- [BRIEF]
Lines containing the string "using": how many are there below? Answer with the number only.

─── AVAILABLE DATA ───

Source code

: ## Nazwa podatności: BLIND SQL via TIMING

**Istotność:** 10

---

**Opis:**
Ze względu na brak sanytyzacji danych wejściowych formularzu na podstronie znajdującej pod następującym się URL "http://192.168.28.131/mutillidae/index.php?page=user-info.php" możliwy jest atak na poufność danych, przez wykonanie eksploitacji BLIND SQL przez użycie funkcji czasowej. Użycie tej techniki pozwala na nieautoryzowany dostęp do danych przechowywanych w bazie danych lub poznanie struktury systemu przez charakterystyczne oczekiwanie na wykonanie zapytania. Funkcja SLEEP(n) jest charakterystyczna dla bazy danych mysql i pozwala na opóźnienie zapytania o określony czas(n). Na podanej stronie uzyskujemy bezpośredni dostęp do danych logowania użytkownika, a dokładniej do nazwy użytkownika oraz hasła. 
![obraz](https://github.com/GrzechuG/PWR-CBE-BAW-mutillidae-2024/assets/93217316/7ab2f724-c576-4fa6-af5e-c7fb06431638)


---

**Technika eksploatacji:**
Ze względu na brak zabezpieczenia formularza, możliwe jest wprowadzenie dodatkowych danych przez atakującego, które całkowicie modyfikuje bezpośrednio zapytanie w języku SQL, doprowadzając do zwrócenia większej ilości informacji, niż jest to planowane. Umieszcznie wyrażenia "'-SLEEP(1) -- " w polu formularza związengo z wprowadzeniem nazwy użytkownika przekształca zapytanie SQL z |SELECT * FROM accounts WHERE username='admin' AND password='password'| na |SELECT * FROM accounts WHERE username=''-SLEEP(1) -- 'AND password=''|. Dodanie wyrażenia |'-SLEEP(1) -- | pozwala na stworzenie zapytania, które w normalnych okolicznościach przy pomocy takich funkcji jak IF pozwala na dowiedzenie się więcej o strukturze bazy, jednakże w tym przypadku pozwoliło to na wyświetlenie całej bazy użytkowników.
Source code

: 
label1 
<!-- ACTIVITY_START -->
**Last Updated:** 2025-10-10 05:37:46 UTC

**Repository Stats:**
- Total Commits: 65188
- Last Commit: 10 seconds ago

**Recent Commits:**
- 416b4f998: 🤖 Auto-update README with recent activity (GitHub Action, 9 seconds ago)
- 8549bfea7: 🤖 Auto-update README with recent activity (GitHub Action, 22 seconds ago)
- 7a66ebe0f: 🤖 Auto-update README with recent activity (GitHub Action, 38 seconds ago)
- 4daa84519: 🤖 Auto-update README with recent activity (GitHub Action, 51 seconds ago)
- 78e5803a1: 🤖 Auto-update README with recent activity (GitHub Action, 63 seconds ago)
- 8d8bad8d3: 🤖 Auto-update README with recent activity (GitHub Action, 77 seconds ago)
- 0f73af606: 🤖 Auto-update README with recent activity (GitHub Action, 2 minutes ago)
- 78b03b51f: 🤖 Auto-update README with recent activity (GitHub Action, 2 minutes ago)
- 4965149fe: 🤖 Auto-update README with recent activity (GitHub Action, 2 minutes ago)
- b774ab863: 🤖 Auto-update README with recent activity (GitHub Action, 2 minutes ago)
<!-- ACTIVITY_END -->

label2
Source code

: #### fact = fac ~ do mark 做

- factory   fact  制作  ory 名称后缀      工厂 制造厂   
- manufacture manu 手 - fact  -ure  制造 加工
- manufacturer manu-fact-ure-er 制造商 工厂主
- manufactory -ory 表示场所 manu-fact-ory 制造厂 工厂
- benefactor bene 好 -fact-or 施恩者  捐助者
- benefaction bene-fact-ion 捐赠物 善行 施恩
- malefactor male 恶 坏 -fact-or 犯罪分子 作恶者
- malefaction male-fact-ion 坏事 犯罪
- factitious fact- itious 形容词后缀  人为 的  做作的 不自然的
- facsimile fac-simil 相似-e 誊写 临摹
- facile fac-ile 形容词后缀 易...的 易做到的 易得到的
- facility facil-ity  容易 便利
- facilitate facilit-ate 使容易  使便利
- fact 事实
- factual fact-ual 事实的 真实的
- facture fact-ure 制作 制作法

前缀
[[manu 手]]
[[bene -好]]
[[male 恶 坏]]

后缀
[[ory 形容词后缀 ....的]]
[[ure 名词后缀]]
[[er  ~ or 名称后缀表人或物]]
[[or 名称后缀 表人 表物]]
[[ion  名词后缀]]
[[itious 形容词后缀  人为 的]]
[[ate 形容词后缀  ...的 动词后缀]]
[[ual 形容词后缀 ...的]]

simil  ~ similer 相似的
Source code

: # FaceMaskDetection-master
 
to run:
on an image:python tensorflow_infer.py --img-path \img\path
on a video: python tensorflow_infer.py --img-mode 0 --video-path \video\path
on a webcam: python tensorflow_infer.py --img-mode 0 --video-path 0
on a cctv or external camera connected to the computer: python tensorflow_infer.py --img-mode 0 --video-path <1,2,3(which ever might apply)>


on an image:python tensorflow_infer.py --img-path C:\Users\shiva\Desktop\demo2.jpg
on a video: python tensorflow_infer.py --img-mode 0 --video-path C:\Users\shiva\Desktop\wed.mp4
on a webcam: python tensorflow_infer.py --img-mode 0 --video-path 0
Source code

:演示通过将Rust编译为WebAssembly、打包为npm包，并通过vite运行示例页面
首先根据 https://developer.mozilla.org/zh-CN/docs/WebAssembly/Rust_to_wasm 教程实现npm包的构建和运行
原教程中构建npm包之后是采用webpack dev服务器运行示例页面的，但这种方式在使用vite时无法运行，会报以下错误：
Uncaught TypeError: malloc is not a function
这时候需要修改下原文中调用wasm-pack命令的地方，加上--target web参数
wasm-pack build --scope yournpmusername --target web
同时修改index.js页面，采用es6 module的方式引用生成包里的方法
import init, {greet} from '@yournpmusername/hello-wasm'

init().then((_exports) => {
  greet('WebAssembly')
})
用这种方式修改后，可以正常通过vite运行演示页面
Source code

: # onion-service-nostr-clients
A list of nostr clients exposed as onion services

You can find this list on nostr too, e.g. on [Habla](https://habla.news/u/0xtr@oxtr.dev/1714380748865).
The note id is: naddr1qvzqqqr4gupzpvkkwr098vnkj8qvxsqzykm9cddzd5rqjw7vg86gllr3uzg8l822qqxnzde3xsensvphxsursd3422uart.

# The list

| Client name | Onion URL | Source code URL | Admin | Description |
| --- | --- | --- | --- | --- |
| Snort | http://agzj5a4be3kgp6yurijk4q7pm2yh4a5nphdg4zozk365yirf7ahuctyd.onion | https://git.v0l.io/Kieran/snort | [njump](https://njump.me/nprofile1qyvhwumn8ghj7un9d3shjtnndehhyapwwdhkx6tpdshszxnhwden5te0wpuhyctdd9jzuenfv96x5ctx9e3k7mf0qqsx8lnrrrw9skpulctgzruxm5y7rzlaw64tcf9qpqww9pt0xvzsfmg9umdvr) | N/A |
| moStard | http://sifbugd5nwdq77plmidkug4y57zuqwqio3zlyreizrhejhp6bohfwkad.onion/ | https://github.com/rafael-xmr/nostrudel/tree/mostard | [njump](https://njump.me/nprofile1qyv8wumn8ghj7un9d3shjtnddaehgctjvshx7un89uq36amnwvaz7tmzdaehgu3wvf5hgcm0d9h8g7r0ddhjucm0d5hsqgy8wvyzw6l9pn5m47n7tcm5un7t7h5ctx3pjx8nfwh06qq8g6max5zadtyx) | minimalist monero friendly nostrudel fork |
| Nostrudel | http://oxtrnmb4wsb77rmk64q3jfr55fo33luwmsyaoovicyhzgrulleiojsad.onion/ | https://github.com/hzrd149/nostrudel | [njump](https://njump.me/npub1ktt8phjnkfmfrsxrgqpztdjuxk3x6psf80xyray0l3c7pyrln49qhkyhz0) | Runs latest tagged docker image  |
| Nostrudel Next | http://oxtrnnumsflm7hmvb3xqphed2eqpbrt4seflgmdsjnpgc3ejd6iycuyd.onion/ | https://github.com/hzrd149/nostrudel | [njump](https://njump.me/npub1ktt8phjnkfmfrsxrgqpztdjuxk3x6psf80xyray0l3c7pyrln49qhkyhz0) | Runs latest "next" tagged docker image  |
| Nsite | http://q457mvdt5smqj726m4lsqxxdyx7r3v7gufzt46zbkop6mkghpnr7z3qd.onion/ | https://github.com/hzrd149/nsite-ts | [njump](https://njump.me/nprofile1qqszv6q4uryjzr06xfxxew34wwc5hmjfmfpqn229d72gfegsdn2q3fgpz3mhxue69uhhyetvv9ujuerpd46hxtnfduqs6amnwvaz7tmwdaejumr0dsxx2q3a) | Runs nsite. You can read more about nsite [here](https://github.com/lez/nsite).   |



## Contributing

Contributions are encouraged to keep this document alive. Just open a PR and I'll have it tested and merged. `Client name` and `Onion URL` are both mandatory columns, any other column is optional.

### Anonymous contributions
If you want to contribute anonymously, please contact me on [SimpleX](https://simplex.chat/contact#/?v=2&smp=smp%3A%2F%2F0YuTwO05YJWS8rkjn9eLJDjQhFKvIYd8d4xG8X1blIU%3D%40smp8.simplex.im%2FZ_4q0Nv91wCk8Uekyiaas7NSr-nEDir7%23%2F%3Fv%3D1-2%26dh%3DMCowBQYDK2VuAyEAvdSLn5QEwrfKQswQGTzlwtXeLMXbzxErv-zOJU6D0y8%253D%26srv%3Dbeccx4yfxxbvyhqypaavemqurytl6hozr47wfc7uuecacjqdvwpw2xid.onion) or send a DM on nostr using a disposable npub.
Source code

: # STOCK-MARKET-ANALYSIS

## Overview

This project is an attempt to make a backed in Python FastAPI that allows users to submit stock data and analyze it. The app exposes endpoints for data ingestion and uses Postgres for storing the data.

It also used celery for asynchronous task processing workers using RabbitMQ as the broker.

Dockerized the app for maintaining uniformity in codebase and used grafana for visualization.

───

- [TASK ANSWER]
2